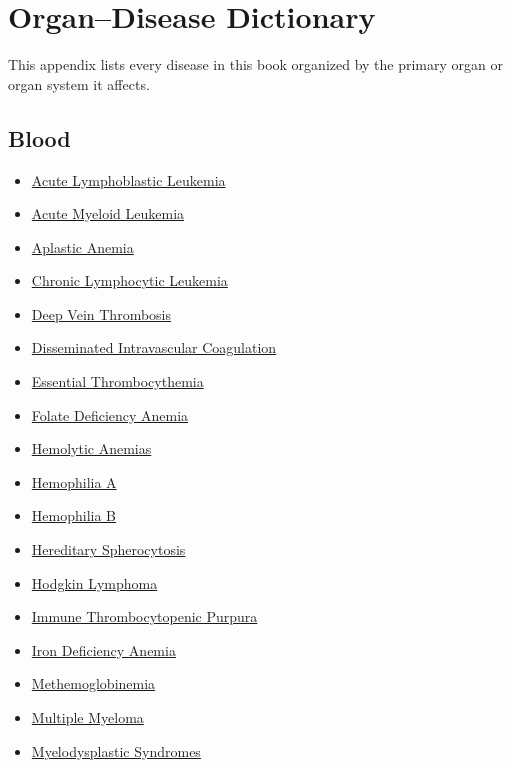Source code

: \chapter*{Organ--Disease Dictionary}

This appendix lists every disease in this book organized by the primary
organ or organ system it affects.

\section*{Blood}
\label{sec:organ_blood}
\begin{itemize}[noitemsep]
  \item \hyperlink{sec:Acute Lymphoblastic Leukemia}{Acute Lymphoblastic Leukemia}
  \item \hyperlink{sec:Acute Myeloid Leukemia}{Acute Myeloid Leukemia}
  \item \hyperlink{sec:Aplastic Anemia}{Aplastic Anemia}
  \item \hyperlink{sec:Chronic Lymphocytic Leukemia}{Chronic Lymphocytic Leukemia}
  \item \hyperlink{sec:Deep Vein Thrombosis}{Deep Vein Thrombosis}
  \item \hyperlink{sec:Disseminated Intravascular Coagulation}{Disseminated Intravascular Coagulation}
  \item \hyperlink{sec:Essential Thrombocythemia}{Essential Thrombocythemia}
  \item \hyperlink{sec:Folate Deficiency Anemia}{Folate Deficiency Anemia}
  \item \hyperlink{sec:Hemolytic Anemias}{Hemolytic Anemias}
  \item \hyperlink{sec:Hemophilia A}{Hemophilia A}
  \item \hyperlink{sec:Hemophilia B}{Hemophilia B}
  \item \hyperlink{sec:Hereditary Spherocytosis}{Hereditary Spherocytosis}
  \item \hyperlink{sec:Hodgkin Lymphoma}{Hodgkin Lymphoma}
  \item \hyperlink{sec:Immune Thrombocytopenic Purpura}{Immune Thrombocytopenic Purpura}
  \item \hyperlink{sec:Iron Deficiency Anemia}{Iron Deficiency Anemia}
  \item \hyperlink{sec:Methemoglobinemia}{Methemoglobinemia}
  \item \hyperlink{sec:Multiple Myeloma}{Multiple Myeloma}
  \item \hyperlink{sec:Myelodysplastic Syndromes}{Myelodysplastic Syndromes}

\end{itemize}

**WHAT THE TASK ASKS:** Show each line in the data where the string "itemize" appears.

**TASK RESPONSE:**
\begin{itemize}[noitemsep]
\end{itemize}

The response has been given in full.